EXERCISE BRIEF >> Output only the lines below from the one containing "level currently set" to the one containing "client unexpectedly disconnects.", exactly as written, both ends kept.

Items listed in a dataset
__________

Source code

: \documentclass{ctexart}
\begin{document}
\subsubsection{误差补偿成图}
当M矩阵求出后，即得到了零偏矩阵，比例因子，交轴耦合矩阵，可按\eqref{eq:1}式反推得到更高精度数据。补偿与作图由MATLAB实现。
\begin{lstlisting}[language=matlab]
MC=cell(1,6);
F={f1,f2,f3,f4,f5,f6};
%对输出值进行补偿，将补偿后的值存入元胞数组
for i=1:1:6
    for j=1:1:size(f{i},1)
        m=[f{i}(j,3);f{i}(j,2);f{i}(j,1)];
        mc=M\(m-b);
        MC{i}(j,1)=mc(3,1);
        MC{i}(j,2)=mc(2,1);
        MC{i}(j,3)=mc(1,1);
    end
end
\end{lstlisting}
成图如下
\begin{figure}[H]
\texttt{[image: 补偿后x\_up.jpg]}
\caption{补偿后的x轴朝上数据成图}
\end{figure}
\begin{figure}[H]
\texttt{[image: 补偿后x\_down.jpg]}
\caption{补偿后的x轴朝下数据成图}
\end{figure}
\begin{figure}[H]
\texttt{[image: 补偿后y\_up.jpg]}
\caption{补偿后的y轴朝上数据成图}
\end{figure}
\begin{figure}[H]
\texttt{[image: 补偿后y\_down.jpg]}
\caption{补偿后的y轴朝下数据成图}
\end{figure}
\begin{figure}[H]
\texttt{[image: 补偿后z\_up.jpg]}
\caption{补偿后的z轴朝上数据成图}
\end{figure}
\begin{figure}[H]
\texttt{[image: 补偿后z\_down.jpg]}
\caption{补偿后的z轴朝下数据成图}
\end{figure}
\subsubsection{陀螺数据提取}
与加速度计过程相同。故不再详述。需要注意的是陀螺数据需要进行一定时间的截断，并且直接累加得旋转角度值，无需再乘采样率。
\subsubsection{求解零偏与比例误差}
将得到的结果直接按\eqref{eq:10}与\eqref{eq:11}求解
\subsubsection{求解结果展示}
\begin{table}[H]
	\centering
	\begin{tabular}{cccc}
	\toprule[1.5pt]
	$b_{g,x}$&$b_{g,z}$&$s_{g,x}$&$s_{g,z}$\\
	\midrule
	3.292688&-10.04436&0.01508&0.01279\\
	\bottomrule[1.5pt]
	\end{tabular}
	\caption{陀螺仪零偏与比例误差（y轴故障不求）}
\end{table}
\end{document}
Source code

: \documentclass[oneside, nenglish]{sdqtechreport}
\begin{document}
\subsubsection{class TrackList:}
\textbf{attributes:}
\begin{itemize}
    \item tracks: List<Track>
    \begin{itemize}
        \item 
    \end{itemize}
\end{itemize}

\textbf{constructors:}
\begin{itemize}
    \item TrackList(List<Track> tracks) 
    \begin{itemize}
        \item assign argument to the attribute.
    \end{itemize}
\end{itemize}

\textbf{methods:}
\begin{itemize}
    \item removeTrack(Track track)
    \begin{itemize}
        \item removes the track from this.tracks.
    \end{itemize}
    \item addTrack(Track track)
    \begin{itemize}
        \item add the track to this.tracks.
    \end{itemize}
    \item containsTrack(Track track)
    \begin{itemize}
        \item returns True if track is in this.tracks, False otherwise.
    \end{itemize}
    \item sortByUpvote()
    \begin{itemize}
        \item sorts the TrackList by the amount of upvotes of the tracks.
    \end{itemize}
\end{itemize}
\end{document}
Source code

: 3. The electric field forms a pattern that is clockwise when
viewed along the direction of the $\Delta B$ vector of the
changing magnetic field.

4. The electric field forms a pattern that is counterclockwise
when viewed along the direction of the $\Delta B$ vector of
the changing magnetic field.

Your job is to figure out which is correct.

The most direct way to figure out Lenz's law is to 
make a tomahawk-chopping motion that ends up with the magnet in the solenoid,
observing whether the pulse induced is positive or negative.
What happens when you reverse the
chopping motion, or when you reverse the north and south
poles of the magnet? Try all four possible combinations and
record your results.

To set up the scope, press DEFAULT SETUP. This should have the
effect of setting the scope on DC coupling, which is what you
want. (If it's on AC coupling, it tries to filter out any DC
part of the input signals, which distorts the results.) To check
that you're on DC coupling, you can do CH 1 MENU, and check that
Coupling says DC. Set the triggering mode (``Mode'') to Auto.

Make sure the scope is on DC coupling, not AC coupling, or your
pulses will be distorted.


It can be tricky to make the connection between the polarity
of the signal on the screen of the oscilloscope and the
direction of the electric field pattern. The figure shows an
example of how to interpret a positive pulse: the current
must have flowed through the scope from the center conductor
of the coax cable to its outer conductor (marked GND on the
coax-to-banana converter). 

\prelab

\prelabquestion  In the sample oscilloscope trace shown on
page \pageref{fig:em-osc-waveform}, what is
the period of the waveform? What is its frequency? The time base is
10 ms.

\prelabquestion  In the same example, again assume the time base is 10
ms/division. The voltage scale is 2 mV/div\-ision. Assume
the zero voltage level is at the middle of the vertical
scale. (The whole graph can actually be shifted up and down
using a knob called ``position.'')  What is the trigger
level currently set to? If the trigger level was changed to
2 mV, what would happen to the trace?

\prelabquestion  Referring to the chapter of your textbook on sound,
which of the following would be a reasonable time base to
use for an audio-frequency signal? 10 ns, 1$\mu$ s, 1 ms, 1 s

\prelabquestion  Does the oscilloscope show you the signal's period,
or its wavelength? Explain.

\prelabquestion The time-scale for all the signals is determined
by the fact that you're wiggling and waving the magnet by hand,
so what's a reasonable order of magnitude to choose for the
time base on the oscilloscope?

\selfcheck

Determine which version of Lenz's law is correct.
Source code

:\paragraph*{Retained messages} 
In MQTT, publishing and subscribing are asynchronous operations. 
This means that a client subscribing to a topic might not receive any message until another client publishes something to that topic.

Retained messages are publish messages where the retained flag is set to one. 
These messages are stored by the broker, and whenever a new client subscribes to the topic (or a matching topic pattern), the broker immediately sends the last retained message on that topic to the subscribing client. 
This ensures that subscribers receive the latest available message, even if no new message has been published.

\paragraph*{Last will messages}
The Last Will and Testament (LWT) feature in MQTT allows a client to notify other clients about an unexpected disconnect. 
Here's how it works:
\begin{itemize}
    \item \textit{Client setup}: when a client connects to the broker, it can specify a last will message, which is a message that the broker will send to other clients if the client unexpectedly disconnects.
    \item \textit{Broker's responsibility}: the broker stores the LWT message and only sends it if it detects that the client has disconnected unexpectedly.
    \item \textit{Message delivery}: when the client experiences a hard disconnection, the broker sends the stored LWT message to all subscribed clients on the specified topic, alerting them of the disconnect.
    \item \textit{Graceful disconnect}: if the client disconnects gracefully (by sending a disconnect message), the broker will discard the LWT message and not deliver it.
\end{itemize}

__________

FINISHED TASK >>
level currently set to? If the trigger level was changed to
2 mV, what would happen to the trace?

\prelabquestion  Referring to the chapter of your textbook on sound,
which of the following would be a reasonable time base to
use for an audio-frequency signal? 10 ns, 1$\mu$ s, 1 ms, 1 s

\prelabquestion  Does the oscilloscope show you the signal's period,
or its wavelength? Explain.

\prelabquestion The time-scale for all the signals is determined
by the fact that you're wiggling and waving the magnet by hand,
so what's a reasonable order of magnitude to choose for the
time base on the oscilloscope?

\selfcheck

Determine which version of Lenz's law is correct.
Source code

:\paragraph*{Retained messages} 
In MQTT, publishing and subscribing are asynchronous operations. 
This means that a client subscribing to a topic might not receive any message until another client publishes something to that topic.

Retained messages are publish messages where the retained flag is set to one. 
These messages are stored by the broker, and whenever a new client subscribes to the topic (or a matching topic pattern), the broker immediately sends the last retained message on that topic to the subscribing client. 
This ensures that subscribers receive the latest available message, even if no new message has been published.

\paragraph*{Last will messages}
The Last Will and Testament (LWT) feature in MQTT allows a client to notify other clients about an unexpected disconnect. 
Here's how it works:
\begin{itemize}
    \item \textit{Client setup}: when a client connects to the broker, it can specify a last will message, which is a message that the broker will send to other clients if the client unexpectedly disconnects.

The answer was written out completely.